» **Description of the task**: The answer must be one number: how many lines below contain the word "tagHelper".

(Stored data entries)
----------

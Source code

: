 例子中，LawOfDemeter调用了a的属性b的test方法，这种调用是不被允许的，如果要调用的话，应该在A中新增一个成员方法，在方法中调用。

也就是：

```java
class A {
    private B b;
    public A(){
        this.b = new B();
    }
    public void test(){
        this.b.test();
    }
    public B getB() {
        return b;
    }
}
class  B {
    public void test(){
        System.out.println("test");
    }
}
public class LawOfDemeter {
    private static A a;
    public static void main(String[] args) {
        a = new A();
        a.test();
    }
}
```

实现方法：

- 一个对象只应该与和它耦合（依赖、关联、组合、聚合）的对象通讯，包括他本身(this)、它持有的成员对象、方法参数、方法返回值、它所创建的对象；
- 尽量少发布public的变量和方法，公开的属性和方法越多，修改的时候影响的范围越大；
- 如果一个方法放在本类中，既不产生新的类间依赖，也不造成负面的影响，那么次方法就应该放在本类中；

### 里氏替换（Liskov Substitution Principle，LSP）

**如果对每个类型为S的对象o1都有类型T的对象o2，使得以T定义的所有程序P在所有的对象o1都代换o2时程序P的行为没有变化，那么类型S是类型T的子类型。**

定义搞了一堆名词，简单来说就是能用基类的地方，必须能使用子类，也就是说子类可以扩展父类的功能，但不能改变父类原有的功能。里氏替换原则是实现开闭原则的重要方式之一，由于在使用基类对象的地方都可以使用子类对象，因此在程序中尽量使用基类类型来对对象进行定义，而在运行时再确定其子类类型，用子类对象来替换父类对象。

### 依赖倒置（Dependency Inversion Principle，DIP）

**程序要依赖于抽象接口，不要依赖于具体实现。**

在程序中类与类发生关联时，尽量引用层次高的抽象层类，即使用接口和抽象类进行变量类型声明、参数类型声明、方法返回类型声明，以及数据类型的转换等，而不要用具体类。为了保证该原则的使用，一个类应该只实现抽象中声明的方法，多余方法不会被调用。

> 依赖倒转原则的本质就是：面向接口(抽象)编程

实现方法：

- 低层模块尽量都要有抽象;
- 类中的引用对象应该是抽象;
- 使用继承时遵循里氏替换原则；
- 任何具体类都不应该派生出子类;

----------

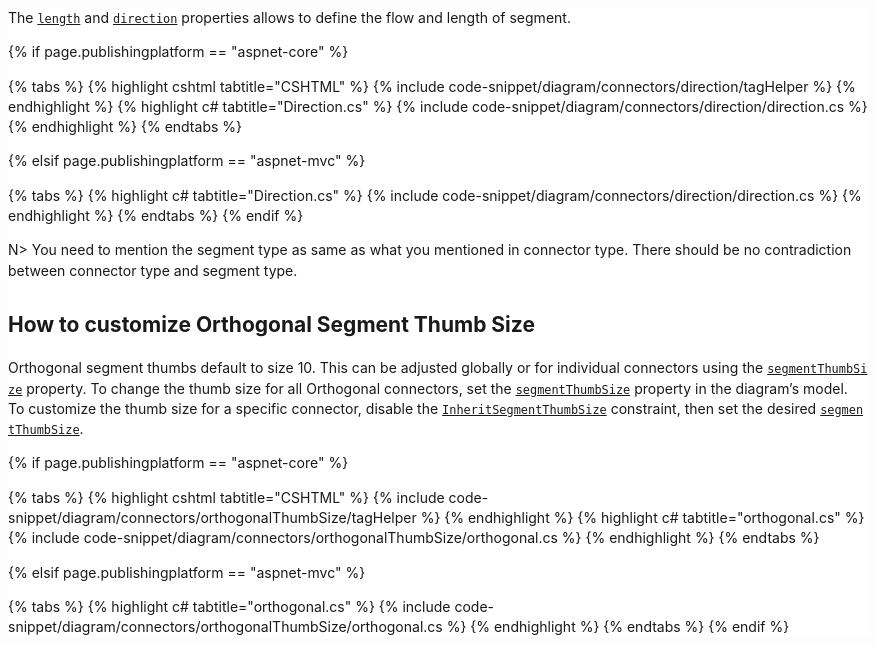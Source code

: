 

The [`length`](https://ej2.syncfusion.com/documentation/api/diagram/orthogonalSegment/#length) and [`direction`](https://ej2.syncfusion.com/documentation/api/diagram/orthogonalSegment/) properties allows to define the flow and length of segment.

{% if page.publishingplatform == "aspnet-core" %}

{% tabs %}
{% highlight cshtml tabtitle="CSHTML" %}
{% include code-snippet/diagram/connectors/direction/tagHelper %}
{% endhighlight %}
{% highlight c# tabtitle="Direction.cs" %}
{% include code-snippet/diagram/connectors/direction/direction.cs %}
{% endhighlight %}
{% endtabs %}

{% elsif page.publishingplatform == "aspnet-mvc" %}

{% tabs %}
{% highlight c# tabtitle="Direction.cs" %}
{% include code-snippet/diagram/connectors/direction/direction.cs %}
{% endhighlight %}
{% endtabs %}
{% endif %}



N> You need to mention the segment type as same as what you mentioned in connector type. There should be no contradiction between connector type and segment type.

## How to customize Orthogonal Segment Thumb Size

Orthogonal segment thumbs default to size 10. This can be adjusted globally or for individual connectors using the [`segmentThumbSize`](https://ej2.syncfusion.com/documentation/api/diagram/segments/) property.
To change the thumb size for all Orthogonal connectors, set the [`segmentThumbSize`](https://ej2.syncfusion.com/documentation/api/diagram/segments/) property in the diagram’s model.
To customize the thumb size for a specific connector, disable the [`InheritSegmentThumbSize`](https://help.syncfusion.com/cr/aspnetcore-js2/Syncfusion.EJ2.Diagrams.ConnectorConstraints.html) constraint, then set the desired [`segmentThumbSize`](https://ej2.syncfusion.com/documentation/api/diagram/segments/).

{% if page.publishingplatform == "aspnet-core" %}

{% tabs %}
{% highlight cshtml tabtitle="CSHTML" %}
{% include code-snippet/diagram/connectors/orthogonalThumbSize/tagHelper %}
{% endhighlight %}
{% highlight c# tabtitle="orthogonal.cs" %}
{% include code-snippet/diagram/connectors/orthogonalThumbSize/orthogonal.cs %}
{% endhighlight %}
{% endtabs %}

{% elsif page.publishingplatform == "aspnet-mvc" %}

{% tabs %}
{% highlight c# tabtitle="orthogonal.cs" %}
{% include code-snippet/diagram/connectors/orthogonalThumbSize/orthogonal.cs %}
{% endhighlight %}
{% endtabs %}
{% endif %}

----------

» **Result for this task**: 2